[Records from a data source]
***
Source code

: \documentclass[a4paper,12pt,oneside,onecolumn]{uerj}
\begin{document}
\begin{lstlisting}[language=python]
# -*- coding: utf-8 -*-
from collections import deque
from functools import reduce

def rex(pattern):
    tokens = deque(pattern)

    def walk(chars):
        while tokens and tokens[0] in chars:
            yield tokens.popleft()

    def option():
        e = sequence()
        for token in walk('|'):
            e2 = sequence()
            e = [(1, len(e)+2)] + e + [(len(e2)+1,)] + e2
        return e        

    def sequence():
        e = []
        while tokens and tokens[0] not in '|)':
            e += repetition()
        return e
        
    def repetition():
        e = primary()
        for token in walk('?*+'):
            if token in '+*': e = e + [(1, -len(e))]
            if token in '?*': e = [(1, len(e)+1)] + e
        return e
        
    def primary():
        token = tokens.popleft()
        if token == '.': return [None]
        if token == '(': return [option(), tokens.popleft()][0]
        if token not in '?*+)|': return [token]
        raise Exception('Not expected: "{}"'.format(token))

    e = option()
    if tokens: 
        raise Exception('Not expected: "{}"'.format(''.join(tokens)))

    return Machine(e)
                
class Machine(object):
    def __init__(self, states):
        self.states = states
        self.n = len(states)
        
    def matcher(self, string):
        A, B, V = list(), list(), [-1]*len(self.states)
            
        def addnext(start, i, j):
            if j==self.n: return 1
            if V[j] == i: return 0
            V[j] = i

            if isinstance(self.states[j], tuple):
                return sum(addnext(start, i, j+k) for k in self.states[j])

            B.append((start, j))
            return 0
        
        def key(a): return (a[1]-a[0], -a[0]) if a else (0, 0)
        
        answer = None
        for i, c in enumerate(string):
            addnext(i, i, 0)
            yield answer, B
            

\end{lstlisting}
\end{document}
***
All of the data above must be repeated exactly.

- _Answer area_
Source code

: \documentclass[a4paper,12pt,oneside,onecolumn]{uerj}
\begin{document}
\begin{lstlisting}[language=python]
# -*- coding: utf-8 -*-
from collections import deque
from functools import reduce

def rex(pattern):
    tokens = deque(pattern)

    def walk(chars):
        while tokens and tokens[0] in chars:
            yield tokens.popleft()

    def option():
        e = sequence()
        for token in walk('|'):
            e2 = sequence()
            e = [(1, len(e)+2)] + e + [(len(e2)+1,)] + e2
        return e        

    def sequence():
        e = []
        while tokens and tokens[0] not in '|)':
            e += repetition()
        return e
        
    def repetition():
        e = primary()
        for token in walk('?*+'):
            if token in '+*': e = e + [(1, -len(e))]
            if token in '?*': e = [(1, len(e)+1)] + e
        return e
        
    def primary():
        token = tokens.popleft()
        if token == '.': return [None]
        if token == '(': return [option(), tokens.popleft()][0]
        if token not in '?*+)|': return [token]
        raise Exception('Not expected: "{}"'.format(token))

    e = option()
    if tokens: 
        raise Exception('Not expected: "{}"'.format(''.join(tokens)))

    return Machine(e)
                
class Machine(object):
    def __init__(self, states):
        self.states = states
        self.n = len(states)
        
    def matcher(self, string):
        A, B, V = list(), list(), [-1]*len(self.states)
            
        def addnext(start, i, j):
            if j==self.n: return 1
            if V[j] == i: return 0
            V[j] = i

            if isinstance(self.states[j], tuple):
                return sum(addnext(start, i, j+k) for k in self.states[j])

            B.append((start, j))
            return 0
        
        def key(a): return (a[1]-a[0], -a[0]) if a else (0, 0)
        
        answer = None
        for i, c in enumerate(string):
            addnext(i, i, 0)
            yield answer, B
            

\end{lstlisting}
\end{document}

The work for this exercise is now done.